Impera un sentimiento trágico, sin duda por la inmediatez del desastre causado por el terremoto de México de 1985 que inspiró estos poemas.9 El título del libro, Miro la tierra, enuncia desoladamente la actitud de un sujeto que contempla alrededor suyo un universo de ruinas y de escombros. La naturaleza obliga al yo lírico a observar su poder y a valorar las implicaciones nefastas de la ley heracliteana del fuego que había formulado desde su segundo poemario. Selena Millares declara que “las fuerzas terrígenas han de rebelarse contra sus agresores” y Miro la tierra es una “doble elegía, por las víctimas y por ese mundo que agoniza” (1882). Michael J. Doudoroff, por su parte, considera la primera sección del libro como “una respuesta directa e inmediata al terremoto de 1985 en la ciudad de México”, lo que explica la ausencia del “distanciamiento y la ironía de visiones más críticas o contemplativas”. Doudoroff añade que la profecía de la catástrofe, rastreable en la poesía anterior de Pacheco, alcanza en este libro “su realización y su ‘aftershock’, o sismo secundario” (163). Un texto que también ilustra esta precariedad intrínseca de la materia es “Lumbre en el aire” de La arena errante: Estallan los jardines de la pólvora en el cielo oscurísimo y su aplomo. Estruendo frente al mar que se encarniza desde la eternidad contra las rocas. A cada instante otro Big bang. Nacen astros, cometas, aerolitos. Todo es ala y fugacidad en la galaxia de esta lumbre. Mundos de luz que viven un instante. Como esta noche en que hemos visto arder cuerpos fugaces sobre el mar eterno. (T. T.2010, “Lumbre en el aire”: 573)

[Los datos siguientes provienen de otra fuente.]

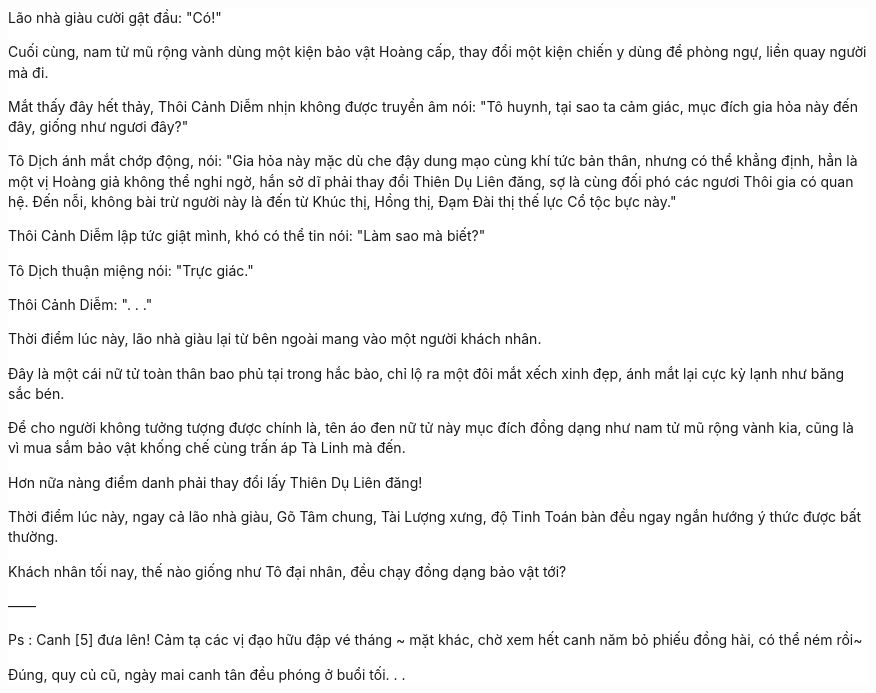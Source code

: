 Lão nhà giàu cười gật đầu: "Có!"

Cuối cùng, nam tử mũ rộng vành dùng một kiện bảo vật Hoàng cấp, thay đổi một kiện chiến y dùng để phòng ngự, liền quay người mà đi.

Mắt thấy đây hết thảy, Thôi Cảnh Diễm nhịn không được truyền âm nói: "Tô huynh, tại sao ta cảm giác, mục đích gia hỏa này đến đây, giống như ngươi đây?"

Tô Dịch ánh mắt chớp động, nói: "Gia hỏa này mặc dù che đậy dung mạo cùng khí tức bản thân, nhưng có thể khẳng định, hẳn là một vị Hoàng giả không thể nghi ngờ, hắn sở dĩ phải thay đổi Thiên Dụ Liên đăng, sợ là cùng đối phó các ngươi Thôi gia có quan hệ. Đến nỗi, không bài trừ người này là đến từ Khúc thị, Hồng thị, Đạm Đài thị thế lực Cổ tộc bực này."

Thôi Cảnh Diễm lập tức giật mình, khó có thể tin nói: "Làm sao mà biết?"

Tô Dịch thuận miệng nói: "Trực giác."

Thôi Cảnh Diễm: ". . ."

Thời điểm lúc này, lão nhà giàu lại từ bên ngoài mang vào một người khách nhân.

Đây là một cái nữ tử toàn thân bao phủ tại trong hắc bào, chỉ lộ ra một đôi mắt xếch xinh đẹp, ánh mắt lại cực kỳ lạnh như băng sắc bén.

Để cho người không tưởng tượng được chính là, tên áo đen nữ tử này mục đích đồng dạng như nam tử mũ rộng vành kia, cũng là vì mua sắm bảo vật khống chế cùng trấn áp Tà Linh mà đến.

Hơn nữa nàng điểm danh phải thay đổi lấy Thiên Dụ Liên đăng!

Thời điểm lúc này, ngay cả lão nhà giàu, Gõ Tâm chung, Tài Lượng xưng, độ Tinh Toán bàn đều ngay ngắn hướng ý thức được bất thường.

Khách nhân tối nay, thế nào giống như Tô đại nhân, đều chạy đồng dạng bảo vật tới?

——

Ps : Canh [5] đưa lên! Cảm tạ các vị đạo hữu đập vé tháng ~ mặt khác, chờ xem hết canh năm bỏ phiếu đồng hài, có thể ném rồi~

Đúng, quy củ cũ, ngày mai canh tân đều phóng ở buổi tối. . .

El poema describe un universo en continua ruina que da la sensación en ocasiones de revivir la imaginería nerudiana de Residencia en la tierra. Flota en el texto un sentimiento de ocaso, potenciado por el léxico de la hecatombe y del tumulto, cuyas figuras más evidentes son “estallan”, “pólvora”, “estruendo”, “Big bang” y “se funden”. Hay una impresión inquietante que se consigue mediante signos que sugieren el desencadenamiento apocalíptico de las fuerzas cósmicas. Así, “estallan los jardines de la pólvora” y el cielo se hace “oscurísimo” como para crear un ambiente diluvial. El lector se enfrenta con un mundo de turbulencia donde los elementos se descontrolan como si tuviera lugar “otro Big bang”, o como si el universo se desmoronara para auto-regenerarse en “astros”, “cometas” y “aerolitos” que “nacen” “a cada instante”. Los elementos solo sobreviven en un breve intervalo y “luego se funden y se vuelven nada”. Rocío Oviedo indica que esta sensación de desmoronamiento es común a los poetas de la generación de Pacheco. Forma parte de “un sentido del Apocalipsis que ocupa prácticamente todo el siglo xx, y que surgía ya en las últimas manifestaciones del Modernismo” (63). La persistente destrucción sería, pues, un legado de la Vanguardia, de los motivos del vacío y de la angustia tributarios del pensamiento filosófico de las primeras décadas del siglo xx (50). Oviedo añade que lo que fecunda esta estética es la creencia en “la victoria o la venganza de la naturaleza frente a la técnica” (63). Con esta actitud, Pacheco compartiría “la versión clásica de Heráclito en lugar de la de Bergson (preferido por las Vanguardias). En ambos filósofos el tiempo conlleva el proceso de destrucción que afecta a la materia” (71).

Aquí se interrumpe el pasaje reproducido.